Radial Profiler

This code will generate a radial profile across a circular region in an image. It follows on the starting point posted here: https://www.wavemetrics.com/node/20946

// create a radial profile in an image
// simg - 2D image wave
// cx, cy - center for circle in image
// rmax - maximum radius to take profile
// creates profile waves: M_RadialProfile, M_RadialProfileWeights, M_NormRadialProfile
// creates variables: V_TotalArea, V_TotalIntensity

Function CreateRadialProfile(simg, cx, cy, rmax)
    wave simg
    variable cx, cy, rmax
   
    variable ix, iy, ixmax, iymax, rpos, rposf, rposc, pmax
   
    Make/D/O/N=(rmax+1) M_RadialProfile=0, M_RadialProfileWeights=0, M_NormRadialProfile=0
    variable/G V_TotalArea, V_TotalIntensity
    V_TotalArea = 0; V_TotalIntensity = 0
   
   ixmax = rmax
   // outer sum over x
    for (ix=1-ixmax; ix<ixmax; ix+=1)
        // bound y by current x
        iymax = floor(sqrt(rmax^2 - ix^2))
        // inner sum over y
        for (iy=1-iymax; iy<iymax; iy+=1)
            rpos = sqrt(ix^2 + iy^2)
            // split value between the two closest points in the radial profile wave
            rposf = floor(rpos)
            rposc = ceil(rpos)
            // fill the weighting array
            M_RadialProfileWeights[rposf]+=(rpos-rposf)
            M_RadialProfileWeights[rposc]+=(rposc-rpos)
            // fill the profile array
            M_RadialProfile[rposf] += simg[cx+ix][cy+iy]*(rpos-rposf)
            M_RadialProfile[rposc] += simg[cx+ix][cy+iy]*(rposc-rpos)  
            // add to the total area and total intensity
            V_TotalArea += 1
            V_TotalIntensity += simg[cx+ix][cy+iy]    
        endfor
    endfor
    // generate normalize profile
    M_NormRadialProfile = M_RadialProfile/M_RadialProfileWeights

    return 0
end

A few further thoughts:

* I have to wonder whether some of this code could be multithreaded.

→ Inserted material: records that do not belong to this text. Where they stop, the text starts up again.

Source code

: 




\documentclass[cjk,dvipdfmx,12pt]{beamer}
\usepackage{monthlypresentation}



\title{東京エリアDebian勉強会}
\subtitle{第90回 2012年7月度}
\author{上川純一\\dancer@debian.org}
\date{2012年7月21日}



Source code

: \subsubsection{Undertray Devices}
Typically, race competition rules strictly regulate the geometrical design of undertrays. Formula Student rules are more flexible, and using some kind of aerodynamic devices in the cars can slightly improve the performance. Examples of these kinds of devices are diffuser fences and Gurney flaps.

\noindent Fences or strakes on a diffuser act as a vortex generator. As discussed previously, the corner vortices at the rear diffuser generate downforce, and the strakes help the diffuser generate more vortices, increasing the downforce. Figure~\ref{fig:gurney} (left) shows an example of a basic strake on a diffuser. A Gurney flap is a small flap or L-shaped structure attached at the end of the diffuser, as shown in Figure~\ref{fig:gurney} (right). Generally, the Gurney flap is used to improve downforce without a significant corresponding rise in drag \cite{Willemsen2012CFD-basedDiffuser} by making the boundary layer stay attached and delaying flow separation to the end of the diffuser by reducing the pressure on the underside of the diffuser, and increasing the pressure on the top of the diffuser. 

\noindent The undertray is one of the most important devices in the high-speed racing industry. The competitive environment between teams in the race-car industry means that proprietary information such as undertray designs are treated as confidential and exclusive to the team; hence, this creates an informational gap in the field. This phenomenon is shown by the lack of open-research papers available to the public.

* When you want to generate a radial profile but exclude certain parts of the image that are within the circle (e.g. take a radial profile but only over half the circle), set those parts of simg to zero that you want to exclude.

* An alternative method to obtain a radial profile is to step through using ImageLineProfile with circular profiles as mentioned in this post https://www.wavemetrics.com/forum/general/radial-profiles-sector-integration . This latter method would lend itself more readily to creating ellipses or doing other tweaks (e.g. using the profile width as a way to average radially). I would be curious about the differences in accuracy and speed of the two approaches (brute force pixel-by-pixel conversion versus radial-line-profile averaging).

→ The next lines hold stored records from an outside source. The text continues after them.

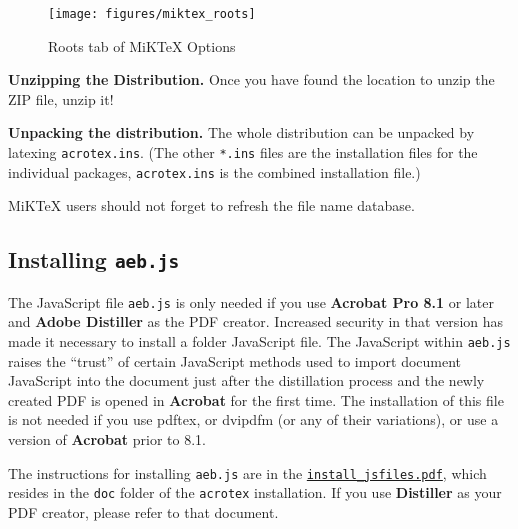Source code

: \documentclass{article}
\def\latex/{{\protect\LaTeX}}
\def\tex/{{\protect\TeX}}
\begin{document}
\begin{questions}
\begin{figure}[hbt]\centering
\texttt{[image: figures/miktex\_roots]}
\caption{Roots tab of MiK{\TeX} Options}\label{fig:rootstab}
\end{figure}

\item \textbf{Unzipping the Distribution.} Once you have found the
location to unzip the ZIP file, unzip it!



\item \textbf{Unpacking the distribution.} The whole distribution can be
unpacked by latexing \texttt{acrotex.ins}. (The other \texttt{*.ins} files
are the installation files for the individual packages,
\texttt{acrotex.ins} is the combined installation file.)

\item[] {MiK\TeX} users should not forget to refresh the file name database.


\end{questions}



\subsection{Installing \texttt{aeb.js}}


The JavaScript file \texttt{aeb.js} is only needed if you use \textbf{Acrobat
Pro 8.1} or later and \textbf{Adobe Distiller} as the PDF creator. Increased
security in that version has made it necessary to install a folder JavaScript
file. The JavaScript within \texttt{aeb.js} raises the ``trust'' of certain
JavaScript methods used to import document JavaScript into the document just
after the distillation process and the newly created PDF is opened in
\textbf{Acrobat} for the first time. The installation of this file is not
needed if you use \textsf{pdftex}, or \textsf{dvipdfm} (or any of their
variations), or use a version of \textbf{Acrobat} prior to 8.1.

The instructions for installing \texttt{aeb.js} are in the
\texttt{\href{install_jsfiles.pdf}{install\_jsfiles.pdf}}, which resides in
the \texttt{doc} folder of the \texttt{acrotex} installation. If you use
\textbf{Distiller} as your PDF creator, please refer to that document.
\end{document}
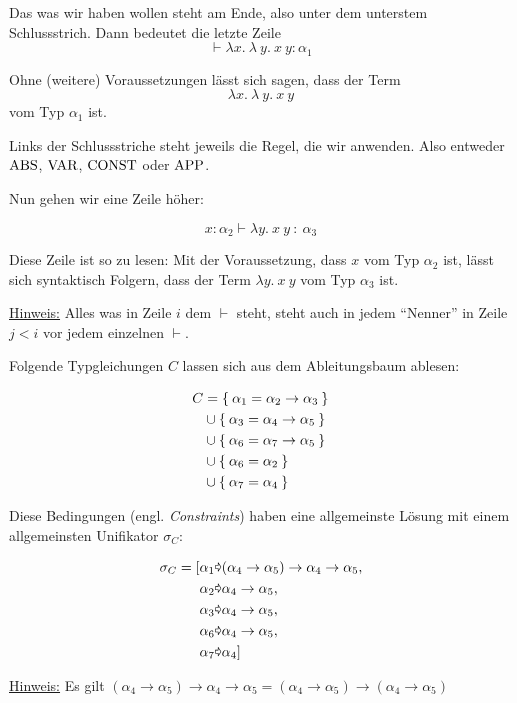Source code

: Das was wir haben wollen steht am Ende, also unter dem unterstem Schlussstrich.
Dann bedeutet die letzte Zeile 
\[\vdash \lambda x.\ \lambda \ y.\ x\ y: \alpha_1\]

Ohne (weitere) Voraussetzungen lässt sich sagen, dass der Term
\[\lambda x.\ \lambda \ y.\ x\ y\]
vom Typ $\alpha_1$ ist.

Links der Schlussstriche steht jeweils die Regel, die wir anwenden. Also entweder
$\operatorname{ABS}$, $\operatorname{VAR}$, $\operatorname{CONST}$ oder $\operatorname{APP}$.

Nun gehen wir eine Zeile höher:

\[x:\alpha_2 \vdash \lambda y.\ x\ y\ :\ \alpha_3\]

Diese Zeile ist so zu lesen: Mit der Voraussetzung, dass $x$ vom Typ $\alpha_2$
ist, lässt sich syntaktisch Folgern, dass der Term $\lambda y.\ x\ y$ vom
Typ $\alpha_3$ ist.

\underline{Hinweis:} Alles was in Zeile $i$ dem $\vdash$ steht, steht auch in 
jedem \enquote{Nenner} in Zeile $j < i$ vor jedem einzelnen $\vdash$.

Folgende Typgleichungen $C$ lassen sich aus dem Ableitungsbaum ablesen:

\begin{align*}
	C &= \Set{\alpha_1 = \alpha_2 \rightarrow \alpha_3}\\
	  &\cup \Set{\alpha_3 = \alpha_4 \rightarrow \alpha_5}\\
	  &\cup \Set{\alpha_6 = \alpha_7 \rightarrow \alpha_5}\\
	  &\cup \Set{\alpha_6 = \alpha_2}\\
	  &\cup \Set{\alpha_7 = \alpha_4}
\end{align*}

Diese Bedingungen (engl. \textit{Constraints}) haben eine
allgemeinste Lösung mit einem allgemeinsten Unifikator $\sigma_C$:

\begin{align*}
	\sigma_C = [&\alpha_1 \Parr (\alpha_4 \rightarrow \alpha_5) \rightarrow \alpha_4 \rightarrow \alpha_5,\\
	&\alpha_2 \Parr \alpha_4 \rightarrow \alpha_5,\\
	&\alpha_3 \Parr \alpha_4 \rightarrow \alpha_5,\\
	&\alpha_6 \Parr \alpha_4 \rightarrow \alpha_5,\\
	&\alpha_7 \Parr \alpha_4]
\end{align*}

\underline{Hinweis:} Es gilt $(\alpha_4 \rightarrow \alpha_5) \rightarrow \alpha_4 \rightarrow \alpha_5 = (\alpha_4 \rightarrow \alpha_5) \rightarrow (\alpha_4 \rightarrow \alpha_5)$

Finally, I would like to see this function become a built-in operation in Igor Pro (e.g. ImageRadialProfile/C={cx,cy}/R={rmax} simg).

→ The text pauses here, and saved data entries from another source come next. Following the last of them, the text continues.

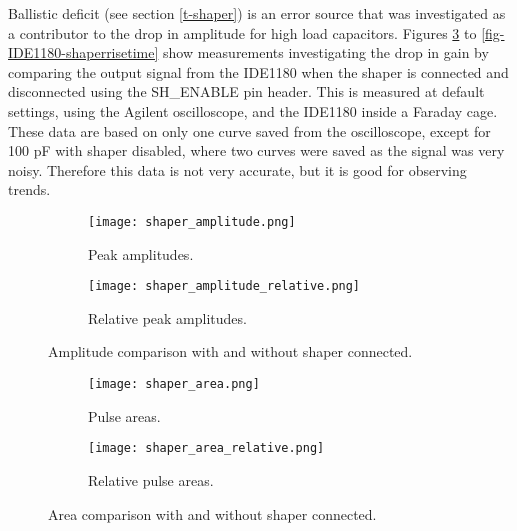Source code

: \documentclass[../main/thesis.tex]{subfiles}
\begin{document}
Ballistic deficit (see section \ref{t-shaper}) is an error source that was investigated as a contributor to the drop in amplitude for high load capacitors. Figures \ref{fig-IDE1180-shaperamp} to \ref{fig-IDE1180-shaperrisetime} show measurements investigating the drop in gain by comparing the output signal from the IDE1180 when the shaper is connected and disconnected using the SH\_ENABLE pin header. This is measured at default settings, using the Agilent oscilloscope, and the IDE1180 inside a Faraday cage. These data are based on only one curve saved from the oscilloscope, except  for 100 pF with shaper disabled, where two curves were saved as the signal was very noisy. Therefore this data is not very accurate, but it is good for observing trends. 

\begin{figure}[p]
	\centering
	\begin{subfigure}{.5\textwidth}
		\centering
		\texttt{[image: shaper\_amplitude.png]}
		\caption{Peak amplitudes.}
		\label{fig-IDE1180-shaperamp-}
	\end{subfigure}%
	\begin{subfigure}{.5\textwidth}
		\centering
		\texttt{[image: shaper\_amplitude\_relative.png]}
		\caption{Relative peak amplitudes.}
		\label{fig-IDE1180-shaperamp-rel} 
	\end{subfigure}
	\caption{Amplitude comparison with and without shaper connected.}
	\label{fig-IDE1180-shaperamp}
\end{figure}

\begin{figure}[p]
	\centering
	\begin{subfigure}{.5\textwidth}
		\centering
		\texttt{[image: shaper\_area.png]}
		\caption{Pulse areas.}
		\label{fig-IDE1180-shaperarea-}
	\end{subfigure}%
	\begin{subfigure}{.5\textwidth}
		\centering
		\texttt{[image: shaper\_area\_relative.png]}
		\caption{Relative pulse areas.}
		\label{fig-IDE1180-shaperarea-rel} 
	\end{subfigure}
	\caption{Area comparison with and without shaper connected.}
	\label{fig-IDE1180-shaperarea}
\end{figure}
\end{document}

Example of a normalized radial profile

I'm not sure what you are trying to accomplish with this code that is not done in ImageLineProfile.  It seems to me that this function may give you results that are similar to ImageLineProfile with width=0 but without the interpolation.  If you use width>0, ImageLineProfile can also provide you with some stats for every sample point on the variation of the data in a direction perpendicular to the path.  Another incentive to use ImageLineProfile is that it is automatically multithreaded.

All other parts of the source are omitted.